[Go] Implementation principle of Map in Go

Table of contents

1. Implementation principle

2. Source code analysis


1. Implementation principle

in Go mapis an implementation of a hash table. It is a data structure for storing key-value pairs, where the key (key) and value (value) can be of any type. Here's maphow it works in Go:

  1. Hash function: When mapinserting a key-value pair into a Go uses a hash function to convert the key into an index. A hash function maps a key to a fixed set of integer values ​​that determine where the key-value pair is stored in the internal array.

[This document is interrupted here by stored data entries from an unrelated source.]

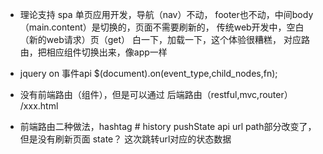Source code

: - 理论支持
  spa 单页应用开发，导航（nav）不动，
  footer也不动，中间body（main.content）是切换的，页面不需要刷新的，
  传统web开发中，空白（新的web请求）页（get）
  白一下，加载一下，这个体验很糟糕，
  对应路由，把相应组件切换出来，像app一样

- jquery on 事件api
  $(document).on(event_type,child_nodes,fn);
- 没有前端路由（组件），但是可以通过 后端路由（restful,mvc,router）  /xxx.html

- 前端路由二种做法，hashtag # 
  history pushState api url path部分改变了，但是没有刷新页面 
  state？ 这次跳转url对应的状态数据 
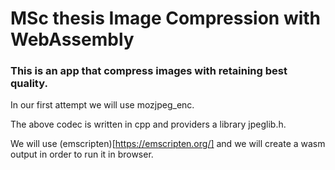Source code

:# MSc thesis Image Compression with WebAssembly



### This is an app that compress images with retaining best quality.

In our first attempt we will use mozjpeg_enc.

The above codec is written in cpp and providers a library jpeglib.h. 

We will use (emscripten)[https://emscripten.org/] and we will create a wasm output in order to run it in browser.


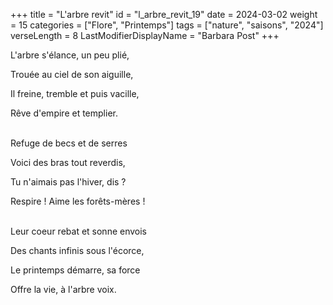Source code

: +++
title = "L'arbre revit"
id = "l_arbre_revit_19"
date = 2024-03-02
weight = 15
categories = ["Flore", "Printemps"]
tags = ["nature", "saisons", "2024"]
verseLength = 8
LastModifierDisplayName = "Barbara Post"
+++

L'arbre s'élance, un peu plié,

Trouée au ciel de son aiguille,

Il freine, tremble et puis vacille,

Rêve d'empire et templier.

 \
Refuge de becs et de serres

Voici des bras tout reverdis,

Tu n'aimais pas l'hiver, dis ?

Respire ! Aime les forêts-mères !

 \
Leur coeur rebat et sonne envois

Des chants infinis sous l'écorce,

Le printemps démarre, sa force

Offre la vie, à l'arbre voix.
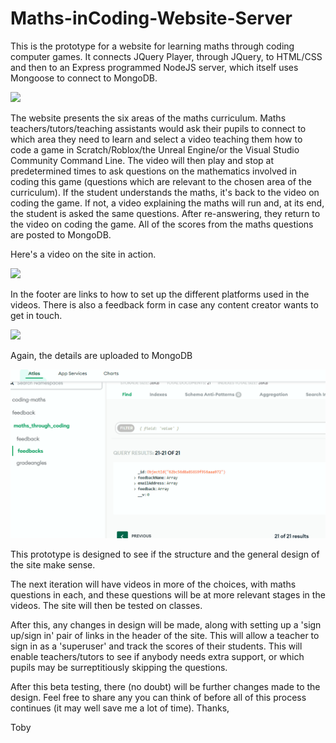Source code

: # Maths-inCoding-Website-Server
This is the prototype for a website for learning maths through coding computer games. It connects JQuery Player, through JQuery, to HTML/CSS and then to an Express programmed NodeJS server, which itself uses Mongoose to connect to MongoDB.



![](https://github.com/tobyStone/Maths-inCoding-Website-Server/blob/main/front%20page%20maths%20inCoding.gif)



The website presents the six areas of the maths curriculum. Maths teachers/tutors/teaching assistants would ask their pupils to connect to which area they need to learn and select a video teaching them how to code a game in Scratch/Roblox/the Unreal Engine/or the Visual Studio Community Command Line. The video will then play and stop at predetermined times to ask questions on the mathematics involved in coding this game (questions which are relevant to the chosen area of the curriculum). If the student understands the maths, it's back to the video on coding the game. If not, a video explaining the maths will run and, at its end, the student is asked the same questions. After re-answering, they return to the video on coding the game. All of the scores from the maths questions are posted to MongoDB. 

Here's a video on the site in action.


![](https://github.com/tobyStone/Maths-inCoding-Website-Server/blob/main/run%20through%20of%20facility.gif)


In the footer are links to how to set up the different platforms used in the videos. There is also a feedback form in case any content creator wants to get in touch. 


![](https://github.com/tobyStone/Maths-inCoding-Website-Server/blob/main/feedback%20form.gif)


Again, the details are uploaded to MongoDB

![](https://github.com/tobyStone/Maths-inCoding-Website-Server/blob/main/feedback%20to%20mongodb.gif)

This prototype is designed to see if the structure and the general design of the site make sense.

The next iteration will have videos in more of the choices, with maths questions in each, and these questions will be at more relevant stages in the videos. The site will then be tested on classes.

After this, any changes in design will be made, along with setting up a 'sign up/sign in' pair of links in the header of the site. This will allow a teacher to sign in as a 'superuser' and track the scores of their students. This will enable teachers/tutors to see if anybody needs extra support, or which pupils may be surreptitiously skipping the questions.

After this beta testing, there (no doubt) will be further changes made to the design. Feel free to share any you can think of before all of this process continues (it may well save me a lot of time).
Thanks,


Toby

  2. Buckets and linked lists: mapThe underlying data structure of a bucket is an array of buckets, each of which contains a linked list or a binary tree. When multiple keys get the same index calculated by the hash function, they will be stored in the same bucket. If the length of the linked list is short, Go will use the linked list to store key-value pairs; if the length of the linked list is long, Go will convert the linked list into a balanced binary tree to improve performance.

  3. Collision resolution: Since different keys may produce the same hash value, a collision occurs. To solve the collision problem, Go uses linked lists or balanced binary trees to store key-value pairs with the same index. When searching, inserting or deleting, the linked list or binary tree is traversed according to the hash value of the key and the comparison function.

  4. Dynamic expansion: When inserting key-value pairs, if the load factor of the hash table exceeds the threshold, dynamic expansion will be triggered. During scaling, Go creates a larger bucket array and reassigns existing key-value pairs to new buckets. This reduces collisions and maintains lookup performance.

To sum up, the hash table in Go is mapused as the underlying implementation, the key-value pair is mapped to the index of the array through the hash function, and the linked list or balanced binary tree is used to solve the problem of key collision. It provides efficient lookup, insertion, and deletion operations, and it automatically scales up when needed.

2. Source code analysis

The source code of map is located in src/runtime/map.go.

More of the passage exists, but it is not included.